MATERIAL PROVIDED
********************
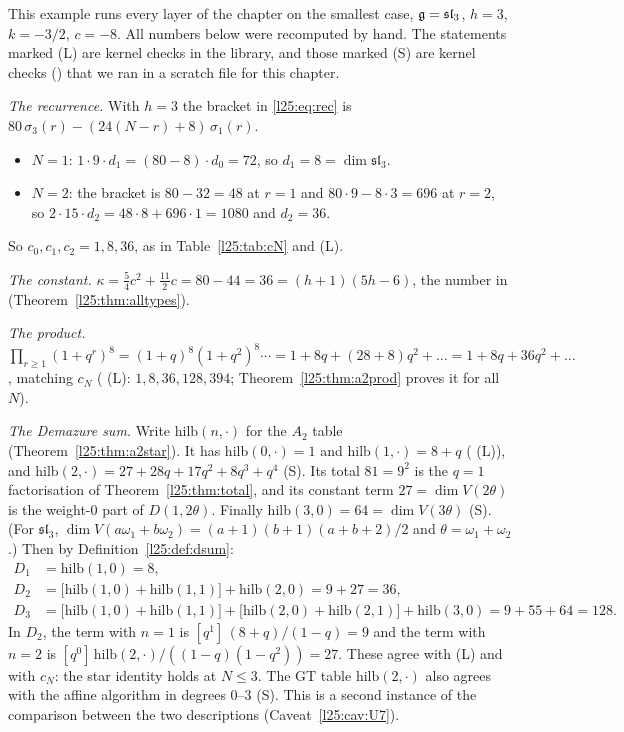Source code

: \begin{example}\label{l25:ex:a2}
This example runs every layer of the chapter on the smallest case, $\mathfrak g=\mathfrak{sl}_3$, $h=3$, $k=-3/2$,
$c=-8$. All numbers below were recomputed by hand. The statements marked (L) are kernel checks in the library, and
those marked (S) are kernel checks () that we ran in a scratch file for this chapter.

\emph{The recurrence.} With $h=3$ the bracket in \eqref{l25:eq:rec} is $80\,\sigma_3(r)-(24(N-r)+8)\,\sigma_1(r)$.
\begin{itemize}
\item $N=1$: $1\cdot9\cdot d_1=(80-8)\cdot d_0=72$, so $d_1=8=\dim\mathfrak{sl}_3$.
\item $N=2$: the bracket is $80-32=48$ at $r=1$ and $80\cdot9-8\cdot3=696$ at $r=2$, so $2\cdot15\cdot d_2=48\cdot8+696\cdot1=1080$
  and $d_2=36$.
\end{itemize}
So $c_0,c_1,c_2=1,8,36$, as in Table~\ref{l25:tab:cN} and  (L).

\emph{The constant.} $\kappa=\frac54c^2+\frac{11}2c=80-44=36=(h+1)(5h-6)$, the number in 
(Theorem~\ref{l25:thm:alltypes}).

\emph{The product.} $\prod_{r\ge1}(1+q^r)^8=(1+q)^8(1+q^2)^8\cdots=1+8q+(28+8)q^2+\dots=1+8q+36q^2+\dots$, matching
$c_N$ ( (L): $1,8,36,128,394$; Theorem~\ref{l25:thm:a2prod} proves it for all $N$).

\emph{The Demazure sum.} Write $\mathrm{hilb}(n,\cdot)$ for the $A_2$ table (Theorem~\ref{l25:thm:a2star}). It has
$\mathrm{hilb}(0,\cdot)=1$ and $\mathrm{hilb}(1,\cdot)=8+q$ ( (L)), and
$\mathrm{hilb}(2,\cdot)=27+28q+17q^2+8q^3+q^4$ (S). Its total $81=9^2$ is the $q=1$ factorisation of
Theorem~\ref{l25:thm:total}, and its constant term $27=\dim V(2\theta)$ is the weight-$0$ part of $D(1,2\theta)$.
Finally $\mathrm{hilb}(3,0)=64=\dim V(3\theta)$ (S). (For $\mathfrak{sl}_3$, $\dim V(a\omega_1+b\omega_2)=(a+1)(b+1)(a+b+2)/2$
and $\theta=\omega_1+\omega_2$.) Then by Definition~\ref{l25:def:dsum}:
\begin{align*}
D_1&=\mathrm{hilb}(1,0)=8,\\
D_2&=\big[\mathrm{hilb}(1,0)+\mathrm{hilb}(1,1)\big]+\mathrm{hilb}(2,0)=9+27=36,\\
D_3&=\big[\mathrm{hilb}(1,0)+\mathrm{hilb}(1,1)\big]+\big[\mathrm{hilb}(2,0)+\mathrm{hilb}(2,1)\big]+\mathrm{hilb}(3,0)=9+55+64=128 .
\end{align*}
In $D_2$, the term with $n=1$ is $[q^1]\,(8+q)/(1-q)=9$ and the term with $n=2$ is $[q^0]\,\mathrm{hilb}(2,\cdot)/((1-q)(1-q^2))=27$.
These agree with  (L) and with $c_N$: the star identity holds at $N\le3$. The GT table
$\mathrm{hilb}(2,\cdot)$ also agrees with the affine algorithm  in
degrees $0$--$3$ (S). This is a second instance of the comparison between the two descriptions (Caveat~\ref{l25:cav:U7}).


\end{example}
********************
ACTION ITEM
What the records say must be written out exactly, with none of their pictures.

EXPECTED ANSWER
Source code

: \begin{example}\label{l25:ex:a2}
This example runs every layer of the chapter on the smallest case, $\mathfrak g=\mathfrak{sl}_3$, $h=3$, $k=-3/2$,
$c=-8$. All numbers below were recomputed by hand. The statements marked (L) are kernel checks in the library, and
those marked (S) are kernel checks () that we ran in a scratch file for this chapter.

\emph{The recurrence.} With $h=3$ the bracket in \eqref{l25:eq:rec} is $80\,\sigma_3(r)-(24(N-r)+8)\,\sigma_1(r)$.
\begin{itemize}
\item $N=1$: $1\cdot9\cdot d_1=(80-8)\cdot d_0=72$, so $d_1=8=\dim\mathfrak{sl}_3$.
\item $N=2$: the bracket is $80-32=48$ at $r=1$ and $80\cdot9-8\cdot3=696$ at $r=2$, so $2\cdot15\cdot d_2=48\cdot8+696\cdot1=1080$
  and $d_2=36$.
\end{itemize}
So $c_0,c_1,c_2=1,8,36$, as in Table~\ref{l25:tab:cN} and  (L).

\emph{The constant.} $\kappa=\frac54c^2+\frac{11}2c=80-44=36=(h+1)(5h-6)$, the number in 
(Theorem~\ref{l25:thm:alltypes}).

\emph{The product.} $\prod_{r\ge1}(1+q^r)^8=(1+q)^8(1+q^2)^8\cdots=1+8q+(28+8)q^2+\dots=1+8q+36q^2+\dots$, matching
$c_N$ ( (L): $1,8,36,128,394$; Theorem~\ref{l25:thm:a2prod} proves it for all $N$).

\emph{The Demazure sum.} Write $\mathrm{hilb}(n,\cdot)$ for the $A_2$ table (Theorem~\ref{l25:thm:a2star}). It has
$\mathrm{hilb}(0,\cdot)=1$ and $\mathrm{hilb}(1,\cdot)=8+q$ ( (L)), and
$\mathrm{hilb}(2,\cdot)=27+28q+17q^2+8q^3+q^4$ (S). Its total $81=9^2$ is the $q=1$ factorisation of
Theorem~\ref{l25:thm:total}, and its constant term $27=\dim V(2\theta)$ is the weight-$0$ part of $D(1,2\theta)$.
Finally $\mathrm{hilb}(3,0)=64=\dim V(3\theta)$ (S). (For $\mathfrak{sl}_3$, $\dim V(a\omega_1+b\omega_2)=(a+1)(b+1)(a+b+2)/2$
and $\theta=\omega_1+\omega_2$.) Then by Definition~\ref{l25:def:dsum}:
\begin{align*}
D_1&=\mathrm{hilb}(1,0)=8,\\
D_2&=\big[\mathrm{hilb}(1,0)+\mathrm{hilb}(1,1)\big]+\mathrm{hilb}(2,0)=9+27=36,\\
D_3&=\big[\mathrm{hilb}(1,0)+\mathrm{hilb}(1,1)\big]+\big[\mathrm{hilb}(2,0)+\mathrm{hilb}(2,1)\big]+\mathrm{hilb}(3,0)=9+55+64=128 .
\end{align*}
In $D_2$, the term with $n=1$ is $[q^1]\,(8+q)/(1-q)=9$ and the term with $n=2$ is $[q^0]\,\mathrm{hilb}(2,\cdot)/((1-q)(1-q^2))=27$.
These agree with  (L) and with $c_N$: the star identity holds at $N\le3$. The GT table
$\mathrm{hilb}(2,\cdot)$ also agrees with the affine algorithm  in
degrees $0$--$3$ (S). This is a second instance of the comparison between the two descriptions (Caveat~\ref{l25:cav:U7}).


\end{example}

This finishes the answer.